▶ YOUR OBJECTIVE:
Emit the line that holds "[Get Started with" and all lines following it through the end of the data, verbatim, and nothing else.

%%

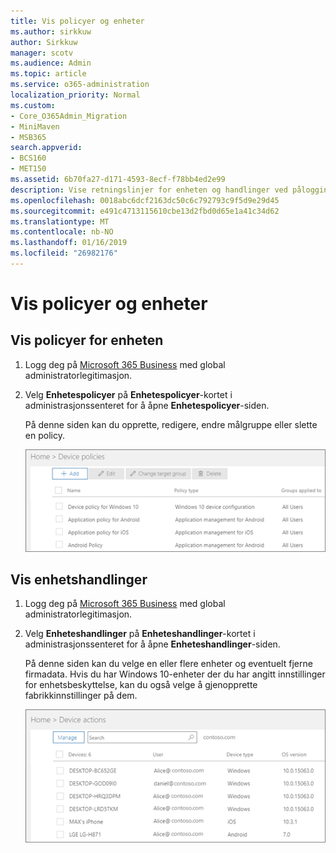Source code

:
 ```yaml
---
title: Vis policyer og enheter
ms.author: sirkkuw
author: Sirkkuw
manager: scotv
ms.audience: Admin
ms.topic: article
ms.service: o365-administration
localization_priority: Normal
ms.custom:
- Core_O365Admin_Migration
- MiniMaven
- MSB365
search.appverid:
- BCS160
- MET150
ms.assetid: 6b70fa27-d171-4593-8ecf-f78bb4ed2e99
description: Vise retningslinjer for enheten og handlinger ved pålogging til Microsoft 365 forretninger med global admin credintials.
ms.openlocfilehash: 0018abc6dcf2163dc50c6c792793c9f5d9e29d45
ms.sourcegitcommit: e491c4713115610cbe13d2fbd0d65e1a41c34d62
ms.translationtype: MT
ms.contentlocale: nb-NO
ms.lasthandoff: 01/16/2019
ms.locfileid: "26982176"
---
```

# <a name="view-policies-and-devices"></a>Vis policyer og enheter

## <a name="view-device-policies"></a>Vis policyer for enheten

1. Logg deg på [Microsoft 365 Business](https://portal.office.com) med global administratorlegitimasjon. 
    
2. Velg **Enhetespolicyer** på **Enhetespolicyer**-kortet i administrasjonssenteret for å åpne **Enhetespolicyer**-siden. 
    
    På denne siden kan du opprette, redigere, endre målgruppe eller slette en policy.
    
    ![Screenshot of the Policies page](media/27ebb1d3-d04b-4221-a13f-8583045b5077.png)
  
## <a name="view-device-actions"></a>Vis enhetshandlinger

1. Logg deg på [Microsoft 365 Business](https://portal.office.com) med global administratorlegitimasjon. 
    
2. Velg **Enheteshandlinger** på **Enheteshandlinger**-kortet i administrasjonssenteret for å åpne **Enheteshandlinger**-siden. 
    
    På denne siden kan du velge en eller flere enheter og eventuelt fjerne firmadata. Hvis du har Windows 10-enheter der du har angitt innstillinger for enhetsbeskyttelse, kan du også velge å gjenopprette fabrikkinnstillinger på dem.
    
    ![Device actions page.](media/6d2ad0c4-9c96-4489-ab93-c4e38e317d45.PNG)
  
  

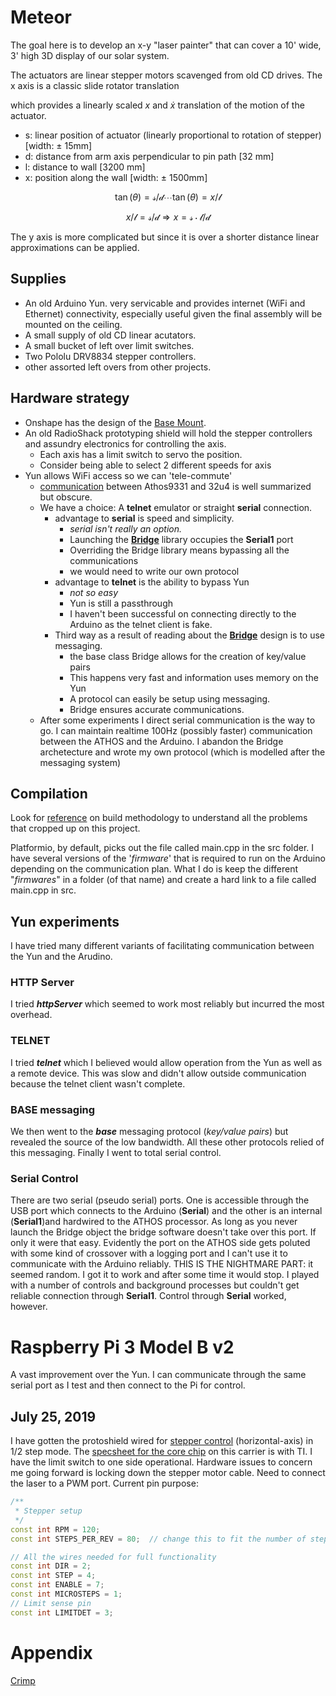 # Meteor

The goal here is to develop an x-y "laser painter" that can cover a 10' wide, 3' high 3D display of our solar system.

The actuators are linear stepper motors scavenged from old CD drives. The x axis is a classic slide rotator translation

which provides a linearly scaled $x$ and $\dot{x}$ translation of the motion of the actuator.

- s: linear position of actuator (linearly proportional to rotation of stepper) [width: $\pm$ 15mm]
- d: distance from arm axis perpendicular to pin path [32 mm]
- l: distance to wall [3200 mm]
- x: position along the wall [width: $\pm$ 1500mm]

$$\tan(\theta)=\mathcal{s}/\mathcal{d} \cdots \tan(\theta)=x/\mathcal{l}$$

$$x/ \mathcal{l} = \mathcal{s}/\mathcal{d} \Rightarrow x = \mathcal{s} \cdot \mathcal{l}/\mathcal{d}$$

The y axis is more complicated but since it is over a shorter distance linear approximations can be applied.

## Supplies
 - An old Arduino Yun. very servicable and provides internet (WiFi and Ethernet) connectivity, especially useful given the final assembly will be mounted on the ceiling.
 - A small supply of old CD linear acutators.
 - A small bucket of left over limit switches.
 - Two Pololu DRV8834 stepper controllers.
 - other assorted left overs from other projects.

## Hardware strategy
 - Onshape has the design of the [Base Mount](https://cad.onshape.com/documents/a09b76387c29de53a9b7bb77/w/2c0b749e489004aa757cb41f/e/bc97e45bc6b50e7f7d630fe8).
 - An old RadioShack prototyping shield will hold the stepper controllers and assundry electronics for controlling the axis.
   - Each axis has a limit switch to servo the position.
   - Consider being able to select 2 different speeds for axis
 - Yun allows WiFi access so we can 'tele-commute'
   - [communication](http://mohanp.com/arduino-yun-serial-port-over-tcp/) between Athos9331 and 32u4 is well summarized but obscure.
   - We have a choice: A **telnet** emulator or straight **serial** connection.
      - advantage to **serial** is speed and simplicity.
        - *serial isn't really an option.*
        - Launching the [**Bridge**](https://jpmens.net/2013/09/23/understanding-arduino-yun-s-bridge/) library occupies the **Serial1** port 
        - Overriding the Bridge library means bypassing all the communications
        - we would need to write our own protocol  
      - advantage to **telnet** is the ability to bypass Yun 
        - *not so easy*
        - Yun is still a passthrough 
        - I haven't been successful on connecting directly to the Arduino as the telnet client is fake.
      - Third way as a result of reading about the [**Bridge**](https://jpmens.net/2013/09/23/understanding-arduino-yun-s-bridge/) design is to use messaging.
        - the base class Bridge allows for the creation of key/value pairs
        - This happens very fast and information uses memory on the Yun
        - A protocol can easily be setup using messaging.
        - Bridge ensures accurate communications.
    - After some experiments I direct serial communication is the way to go. I can maintain realtime 100Hz (possibly faster) communication 
    between the ATHOS and the Arduino.  I abandon the Bridge archetecture and wrote my own protocol (which is modelled after the messaging system)

## Compilation
Look for [reference](https://github.com/arduino/Arduino/wiki/Build-Process) on build methodology to understand all the problems that cropped up on this project.

Platformio, by default, picks out the file called main.cpp in the src folder. I have several versions of the '_firmware_' that is required to run on the Arduino depending on the communication plan. What I do is keep the different "*firmwares*" in a folder (of that name) and create a hard link to a file called main.cpp in src. 

## Yun experiments
I have tried many different variants of facilitating communication between the Yun and the Arudino.  

### HTTP Server
I tried _**httpServer**_ which seemed to work most reliably but incurred the most overhead.  

### TELNET
I tried _**telnet**_ which I believed would allow operation from the Yun as well as a remote device.  This was slow and didn't allow outside communication because the telnet client wasn't complete.  

### BASE messaging
We then went to the _**base**_ messaging protocol (_key/value pairs_) but revealed the source of the low bandwidth. All these other protocols relied of this messaging. Finally I went to total serial control.  

### Serial Control
There are two serial (pseudo serial) ports.  One is accessible through the USB port which connects to the Arduino (**Serial**) and the other is an internal (**Serial1**)and hardwired to the ATHOS processor.  As long as you never launch the Bridge object the bridge software doesn't take over this port.  If only it were that easy.  Evidently the port on the ATHOS side gets poluted with some kind of crossover with a logging port and I can't use it to communicate with the Arduino reliably.  THIS IS THE NIGHTMARE PART: it seemed random.  I got it to work and after some time it would stop.  I played with a number of controls and background processes but couldn't get reliable connection through **Serial1**.  Control through **Serial** worked, however.

# Raspberry Pi 3 Model B v2
A vast improvement over the Yun.  I can communicate through the same serial port as I test and then connect to the Pi for control.

## July 25, 2019
I have gotten the protoshield wired for [stepper control](https://www.pololu.com/product/2134) (horizontal-axis) in 1/2 step mode.  The [specsheet for the core chip](https://www.pololu.com/file/download/drv8834.pdf?file_id=0J617) on this carrier is with TI. I have the limit switch to one side operational. Hardware issues to concern me going forward is locking down the stepper motor cable.  Need to connect the laser to a PWM port.
Current pin purpose:
```c++
/** 
 * Stepper setup
 */
const int RPM = 120;
const int STEPS_PER_REV = 80;  // change this to fit the number of steps per revolution

// All the wires needed for full functionality
const int DIR = 2;
const int STEP = 4;
const int ENABLE = 7;
const int MICROSTEPS = 1;
// Limit sense pin
const int LIMITDET = 3;

```


# Appendix
[Crimp](https://www.instructables.com/id/Make-a-Good-Dupont-Pin-Crimp-EVERY-TIME/)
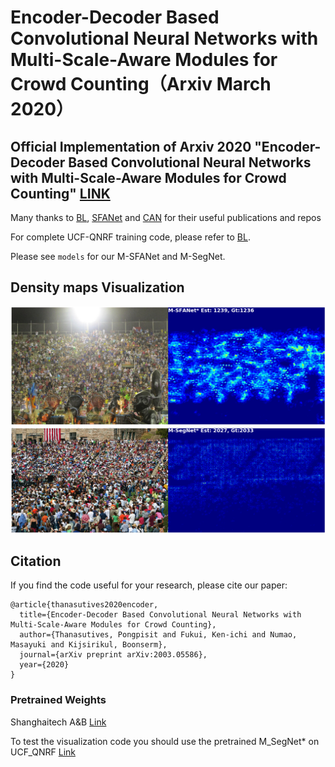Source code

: # Encoder-Decoder Based Convolutional Neural Networks with Multi-Scale-Aware Modules for Crowd Counting（Arxiv March 2020）
##  Official Implementation of Arxiv 2020 "Encoder-Decoder Based Convolutional Neural Networks with Multi-Scale-Aware Modules for Crowd Counting" [LINK](https://arxiv.org/abs/2003.05586)
Many thanks to [BL](https://github.com/ZhihengCV/Bayesian-Crowd-Counting), [SFANet](https://github.com/pxq0312/SFANet-crowd-counting/) and [CAN](https://github.com/weizheliu/Context-Aware-Crowd-Counting) for their useful publications and repos

For complete UCF-QNRF training code, please refer to [BL](https://github.com/ZhihengCV/Bayesian-Crowd-Counting).

Please see ```models``` for our M-SFANet and M-SegNet.

## Density maps Visualization

![](images/img_0071_heatpmap.png)
![](images/seg_img_0323_heatpmap.png)

## Citation
If you find the code useful for your research, please cite our paper:

```
@article{thanasutives2020encoder,
  title={Encoder-Decoder Based Convolutional Neural Networks with Multi-Scale-Aware Modules for Crowd Counting},
  author={Thanasutives, Pongpisit and Fukui, Ken-ichi and Numao, Masayuki and Kijsirikul, Boonserm},
  journal={arXiv preprint arXiv:2003.05586},
  year={2020}
}
```
### Pretrained Weights
Shanghaitech A&B [Link](https://drive.google.com/file/d/1MxGZjapIv6O-hzxEeHY7c93723mhGKrG/view?usp=sharing)

To test the visualization code you should use the pretrained M_SegNet* on UCF_QNRF [Link](https://drive.google.com/file/d/1fGuH4o0hKbgdP1kaj9rbjX2HUL1IH0oo/view?usp=sharing)
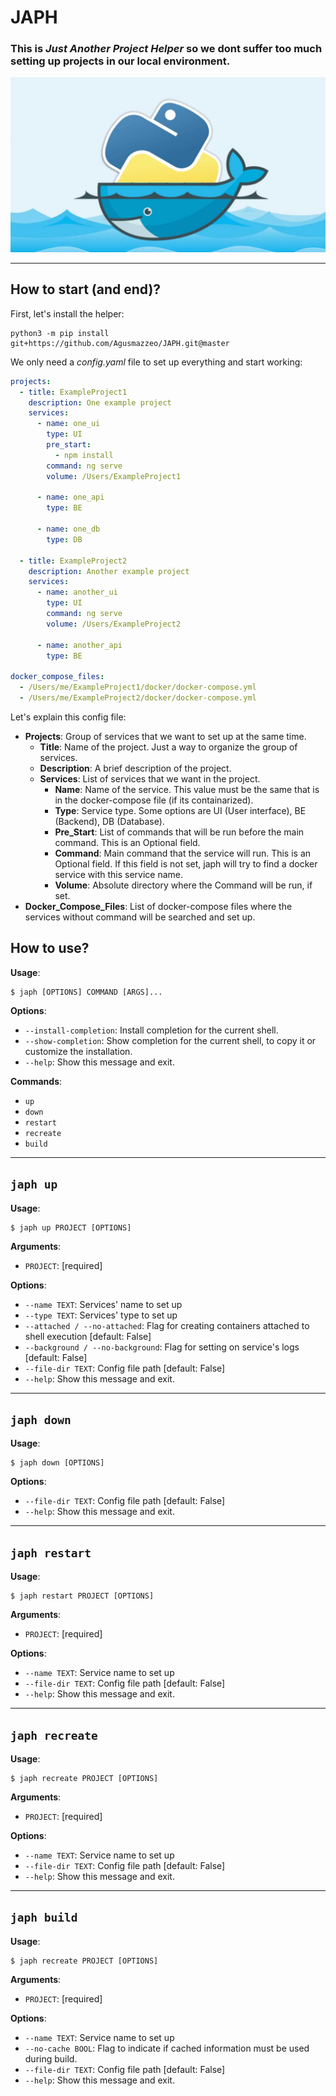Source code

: # JAPH

### This is _Just Another Project Helper_ so we dont suffer too much setting up projects in our local environment.

![alt text](docker+python.png)

---

## How to start (and end)?

First, let's install the helper:

```
python3 -m pip install git+https://github.com/Agusmazzeo/JAPH.git@master
```

We only need a _config.yaml_ file to set up everything and start working:

```yaml
projects:
  - title: ExampleProject1
    description: One example project
    services:
      - name: one_ui
        type: UI
        pre_start:
          - npm install
        command: ng serve
        volume: /Users/ExampleProject1

      - name: one_api
        type: BE

      - name: one_db
        type: DB

  - title: ExampleProject2
    description: Another example project
    services:
      - name: another_ui
        type: UI
        command: ng serve
        volume: /Users/ExampleProject2

      - name: another_api
        type: BE

docker_compose_files:
  - /Users/me/ExampleProject1/docker/docker-compose.yml
  - /Users/me/ExampleProject2/docker/docker-compose.yml
```

Let's explain this config file:

- **Projects**: Group of services that we want to set up at the same time.
  - **Title**: Name of the project. Just a way to organize the group of services.
  - **Description**: A brief description of the project.
  - **Services**: List of services that we want in the project.
    - **Name**: Name of the service. This value must be the same that is in the docker-compose file (if its containarized).
    - **Type**: Service type. Some options are UI (User interface), BE (Backend), DB (Database).
    - **Pre_Start**: List of commands that will be run before the main command. This is an Optional field.
    - **Command**: Main command that the service will run. This is an Optional field. If this field is not set, japh will try to find a docker service with this service name.
    - **Volume**: Absolute directory where the Command will be run, if set.
- **Docker_Compose_Files**: List of docker-compose files where the services without command will be searched and set up.

## How to use?

**Usage**:

```console
$ japh [OPTIONS] COMMAND [ARGS]...
```

**Options**:

- `--install-completion`: Install completion for the current shell.
- `--show-completion`: Show completion for the current shell, to copy it or customize the installation.
- `--help`: Show this message and exit.

**Commands**:

- `up`
- `down`
- `restart`
- `recreate`
- `build`

---

## `japh up`

**Usage**:

```console
$ japh up PROJECT [OPTIONS]
```

**Arguments**:

- `PROJECT`: [required]

**Options**:

- `--name TEXT`: Services' name to set up
- `--type TEXT`: Services' type to set up
- `--attached / --no-attached`: Flag for creating containers attached to shell execution [default: False]
- `--background / --no-background`: Flag for setting on service's logs [default: False]
- `--file-dir TEXT`: Config file path [default: False]
- `--help`: Show this message and exit.

---

## `japh down`

**Usage**:

```console
$ japh down [OPTIONS]
```

**Options**:

- `--file-dir TEXT`: Config file path [default: False]
- `--help`: Show this message and exit.

---

## `japh restart`

**Usage**:

```console
$ japh restart PROJECT [OPTIONS]
```

**Arguments**:

- `PROJECT`: [required]

**Options**:

- `--name TEXT`: Service name to set up
- `--file-dir TEXT`: Config file path [default: False]
- `--help`: Show this message and exit.

---

## `japh recreate`

**Usage**:

```console
$ japh recreate PROJECT [OPTIONS]
```

**Arguments**:

- `PROJECT`: [required]

**Options**:

- `--name TEXT`: Service name to set up
- `--file-dir TEXT`: Config file path [default: False]
- `--help`: Show this message and exit.

---

## `japh build`

**Usage**:

```console
$ japh recreate PROJECT [OPTIONS]
```

**Arguments**:

- `PROJECT`: [required]

**Options**:

- `--name TEXT`: Service name to set up
- `--no-cache BOOL`: Flag to indicate if cached information must be used during build.
- `--file-dir TEXT`: Config file path [default: False]
- `--help`: Show this message and exit.
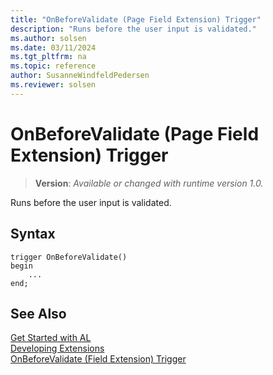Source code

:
 ```yaml
---
title: "OnBeforeValidate (Page Field Extension) Trigger"
description: "Runs before the user input is validated."
ms.author: solsen
ms.date: 03/11/2024
ms.tgt_pltfrm: na
ms.topic: reference
author: SusanneWindfeldPedersen
ms.reviewer: solsen
---
```

[//]: # (START>DO_NOT_EDIT)
[//]: # (IMPORTANT:Do not edit any of the content between here and the END>DO_NOT_EDIT.)
[//]: # (Any modifications should be made in the .xml files in the ModernDev repo.)

# OnBeforeValidate (Page Field Extension) Trigger
> **Version**: _Available or changed with runtime version 1.0._

Runs before the user input is validated.


## Syntax
```AL
trigger OnBeforeValidate()
begin
    ...
end;
```



[//]: # (IMPORTANT: END>DO_NOT_EDIT)
## See Also  
[Get Started with AL](../../devenv-get-started.md)  
[Developing Extensions](../../devenv-dev-overview.md)  
[OnBeforeValidate (Field Extension) Trigger](../fieldextension/devenv-onbeforevalidate-fieldextension-trigger.md)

%%

▶ EXERCISE ANSWER:
[Get Started with AL](../../devenv-get-started.md)  
[Developing Extensions](../../devenv-dev-overview.md)  
[OnBeforeValidate (Field Extension) Trigger](../fieldextension/devenv-onbeforevalidate-fieldextension-trigger.md)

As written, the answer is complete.